**ACTION ITEM:** Exclude the pictures and reproduce the remaining data exactly as written.

··· RECORDS FOR THE TASK

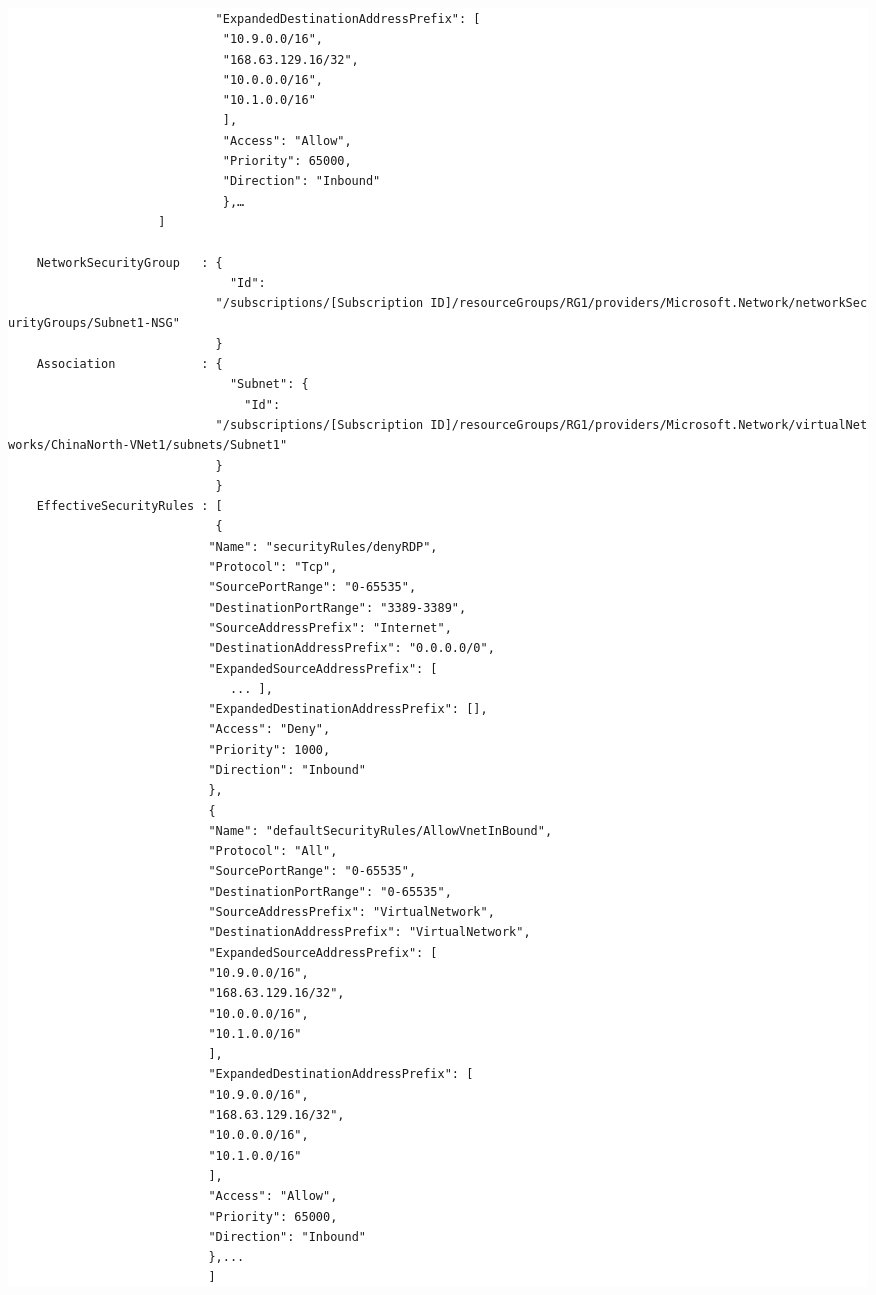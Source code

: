                                  "ExpandedDestinationAddressPrefix": [
                                  "10.9.0.0/16",
                                  "168.63.129.16/32",
                                  "10.0.0.0/16",
                                  "10.1.0.0/16"
                                  ],
                                  "Access": "Allow",
                                  "Priority": 65000,
                                  "Direction": "Inbound"
                                  },…
                         ]

        NetworkSecurityGroup   : {
                                   "Id": 
                                 "/subscriptions/[Subscription ID]/resourceGroups/RG1/providers/Microsoft.Network/networkSecurityGroups/Subnet1-NSG"
                                 }
        Association            : {
                                   "Subnet": {
                                     "Id": 
                                 "/subscriptions/[Subscription ID]/resourceGroups/RG1/providers/Microsoft.Network/virtualNetworks/ChinaNorth-VNet1/subnets/Subnet1"
                                 }
                                 }
        EffectiveSecurityRules : [
                                 {
                                "Name": "securityRules/denyRDP",
                                "Protocol": "Tcp",
                                "SourcePortRange": "0-65535",
                                "DestinationPortRange": "3389-3389",
                                "SourceAddressPrefix": "Internet",
                                "DestinationAddressPrefix": "0.0.0.0/0",
                                "ExpandedSourceAddressPrefix": [
                                   ... ],
                                "ExpandedDestinationAddressPrefix": [],
                                "Access": "Deny",
                                "Priority": 1000,
                                "Direction": "Inbound"
                                },
                                {
                                "Name": "defaultSecurityRules/AllowVnetInBound",
                                "Protocol": "All",
                                "SourcePortRange": "0-65535",
                                "DestinationPortRange": "0-65535",
                                "SourceAddressPrefix": "VirtualNetwork",
                                "DestinationAddressPrefix": "VirtualNetwork",
                                "ExpandedSourceAddressPrefix": [
                                "10.9.0.0/16",
                                "168.63.129.16/32",
                                "10.0.0.0/16",
                                "10.1.0.0/16"
                                ],
                                "ExpandedDestinationAddressPrefix": [
                                "10.9.0.0/16",
                                "168.63.129.16/32",
                                "10.0.0.0/16",
                                "10.1.0.0/16"
                                ],
                                "Access": "Allow",
                                "Priority": 65000,
                                "Direction": "Inbound"
                                },...
                                ]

······

**EXERCISE RESULT:**
Source code

:                                  "ExpandedDestinationAddressPrefix": [
                                  "10.9.0.0/16",
                                  "168.63.129.16/32",
                                  "10.0.0.0/16",
                                  "10.1.0.0/16"
                                  ],
                                  "Access": "Allow",
                                  "Priority": 65000,
                                  "Direction": "Inbound"
                                  },…
                         ]

        NetworkSecurityGroup   : {
                                   "Id": 
                                 "/subscriptions/[Subscription ID]/resourceGroups/RG1/providers/Microsoft.Network/networkSecurityGroups/Subnet1-NSG"
                                 }
        Association            : {
                                   "Subnet": {
                                     "Id": 
                                 "/subscriptions/[Subscription ID]/resourceGroups/RG1/providers/Microsoft.Network/virtualNetworks/ChinaNorth-VNet1/subnets/Subnet1"
                                 }
                                 }
        EffectiveSecurityRules : [
                                 {
                                "Name": "securityRules/denyRDP",
                                "Protocol": "Tcp",
                                "SourcePortRange": "0-65535",
                                "DestinationPortRange": "3389-3389",
                                "SourceAddressPrefix": "Internet",
                                "DestinationAddressPrefix": "0.0.0.0/0",
                                "ExpandedSourceAddressPrefix": [
                                   ... ],
                                "ExpandedDestinationAddressPrefix": [],
                                "Access": "Deny",
                                "Priority": 1000,
                                "Direction": "Inbound"
                                },
                                {
                                "Name": "defaultSecurityRules/AllowVnetInBound",
                                "Protocol": "All",
                                "SourcePortRange": "0-65535",
                                "DestinationPortRange": "0-65535",
                                "SourceAddressPrefix": "VirtualNetwork",
                                "DestinationAddressPrefix": "VirtualNetwork",
                                "ExpandedSourceAddressPrefix": [
                                "10.9.0.0/16",
                                "168.63.129.16/32",
                                "10.0.0.0/16",
                                "10.1.0.0/16"
                                ],
                                "ExpandedDestinationAddressPrefix": [
                                "10.9.0.0/16",
                                "168.63.129.16/32",
                                "10.0.0.0/16",
                                "10.1.0.0/16"
                                ],
                                "Access": "Allow",
                                "Priority": 65000,
                                "Direction": "Inbound"
                                },...
                                ]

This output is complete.